## EXERCISE OBJECTIVE
Set down exactly the lines of the listing below that begin at the one containing "Once your notebook" and end at the last line, both included.

## INPUT DATA
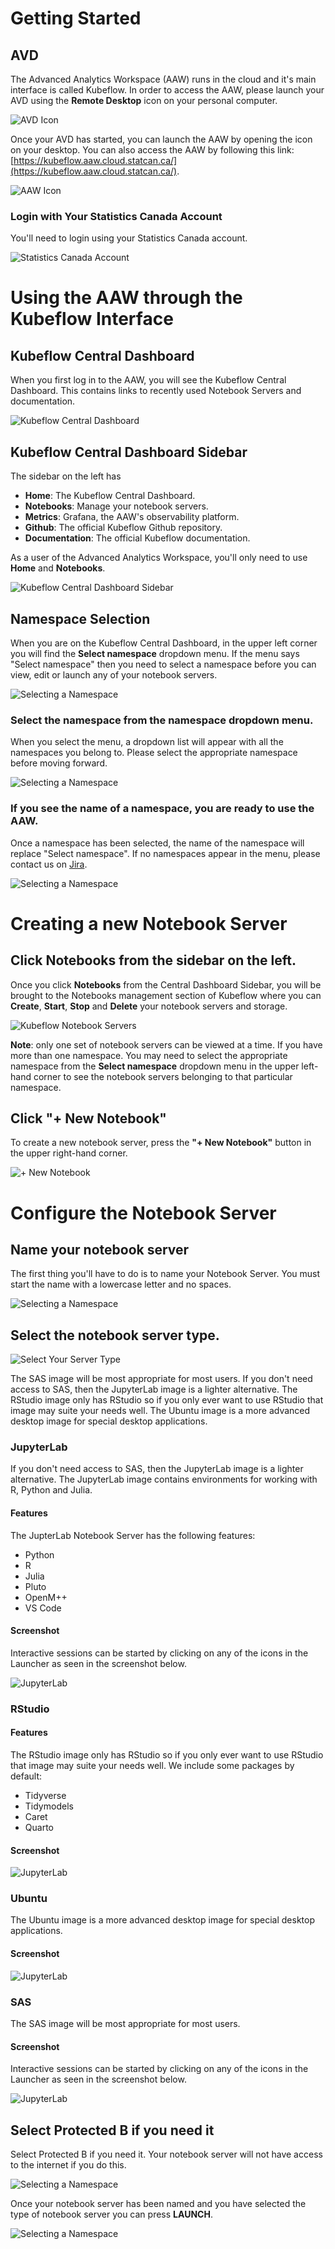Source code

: # Getting Started

## AVD

The Advanced Analytics Workspace (AAW) runs in the cloud and it's main interface is called Kubeflow. In order to access the AAW, please launch your AVD using the **Remote Desktop** icon on your personal computer.

![AVD Icon](../images/avd-icon.png)

Once your AVD has started, you can launch the AAW by opening the icon on your desktop. You can also access the AAW by following this link: [https://kubeflow.aaw.cloud.statcan.ca/](https://kubeflow.aaw.cloud.statcan.ca/).

![AAW Icon](../images/aaw-icon-on-desktop.png)

### Login with Your Statistics Canada Account

You'll need to login using your Statistics Canada account.

![Statistics Canada Account](../images/log-in-with-stats-account.png)

# Using the AAW through the Kubeflow Interface

## Kubeflow Central Dashboard

When you first log in to the AAW, you will see the Kubeflow Central Dashboard. This contains links to recently used Notebook Servers and documentation.

![Kubeflow Central Dashboard](../images/kubeflow-main-ui.PNG)

## Kubeflow Central Dashboard Sidebar

The sidebar on the left has 

- **Home**: The Kubeflow Central Dashboard.
- **Notebooks**: Manage your notebook servers.
- **Metrics**: Grafana, the AAW's observability platform.
- **Github**: The official Kubeflow Github repository.
- **Documentation**: The official Kubeflow documentation.

As a user of the Advanced Analytics Workspace, you'll only need to use **Home** and **Notebooks**.

![Kubeflow Central Dashboard Sidebar](../images/kubeflow-sidebar.png)

## Namespace Selection

When you are on the Kubeflow Central Dashboard, in the upper left corner you will find the **Select namespace** dropdown menu. If the menu says "Select namespace" then you need to select a namespace before you can view, edit or launch any of your notebook servers. 

![Selecting a Namespace](../images/select-a-namespace-1.png)

### Select the namespace from the namespace dropdown menu.

When you select the menu, a dropdown list will appear with all the namespaces you belong to. Please select the appropriate namespace before moving forward.

![Selecting a Namespace](../images/select-a-namespace-2.png)

### If you see the name of a namespace, you are ready to use the AAW.

Once a namespace has been selected, the name of the namespace will replace "Select namespace". If no namespaces appear in the menu, please contact us on [Jira](https://jirab.statcan.ca/projects/BTIS/issues).

![Selecting a Namespace](../images/select-a-namespace-3.png)

# Creating a new Notebook Server

## Click **Notebooks** from the sidebar on the left.

Once you click **Notebooks** from the Central Dashboard Sidebar, you will be brought to the Notebooks management section of Kubeflow where you can **Create**, **Start**, **Stop** and **Delete** your notebook servers and storage.

![Kubeflow Notebook Servers](../images/kubeflow-sidebar-notebooks-selected.png)

**Note**:  only one set of notebook servers can be viewed at a time. If you have more than one namespace. You may need to select the appropriate namespace from the **Select namespace** dropdown menu in the upper left-hand corner to see the notebook servers belonging to that particular namespace. 

## Click **"+ New Notebook"**

To create a new notebook server, press the **"+ New Notebook"** button in the upper right-hand corner.

![+ New Notebook](../images/new-notebook.png)

# Configure the Notebook Server

## Name your notebook server

The first thing you'll have to do is to name your Notebook Server. You must start the name with a lowercase letter and no spaces.

![Selecting a Namespace](../images/name-your-server.png)

## Select the notebook server type.

![Select Your Server Type](../images/make-a-new-sas-server.png)

The SAS image will be most appropriate for most users. If you don't need access to SAS, then the JupyterLab image is a lighter alternative. The RStudio image only has RStudio so if you only ever want to use RStudio that image may suite your needs well. The Ubuntu image is a more advanced desktop image for special desktop applications.

### JupyterLab

If you don't need access to SAS, then the JupyterLab image is a lighter alternative. The JupyterLab image contains environments for working with R, Python and Julia. 

#### Features

The JupterLab Notebook Server has the following features:

- Python
- R
- Julia
- Pluto
- OpenM++
- VS Code

#### Screenshot

Interactive sessions can be started by clicking on any of the icons in the Launcher as seen in the screenshot below.

![JupyterLab](../images/fullscreen-jupyter.png)

### RStudio

#### Features

The RStudio image only has RStudio so if you only ever want to use RStudio that image may suite your needs well. We include some packages by default:

- Tidyverse
- Tidymodels
- Caret
- Quarto

#### Screenshot

![JupyterLab](../images/fullscreen-rstudio.png)

### Ubuntu

The Ubuntu image is a more advanced desktop image for special desktop applications.

#### Screenshot

![JupyterLab](../images/fullscreen-ubuntu.png)

### SAS

The SAS image will be most appropriate for most users.

#### Screenshot

Interactive sessions can be started by clicking on any of the icons in the Launcher as seen in the screenshot below.

![JupyterLab](../images/fullscreen-sas.png)

## Select Protected B if you need it

Select Protected B if you need it. Your notebook server will not have access to the internet if you do this.

![Selecting a Namespace](../images/protected-b.png)

Once your notebook server has been named and you have selected the type of notebook server you can press **LAUNCH**.

![Selecting a Namespace](../images/launch.png)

## OUTPUT FOR THIS TASK
Once your notebook server has been named and you have selected the type of notebook server you can press **LAUNCH**.

![Selecting a Namespace](../images/launch.png)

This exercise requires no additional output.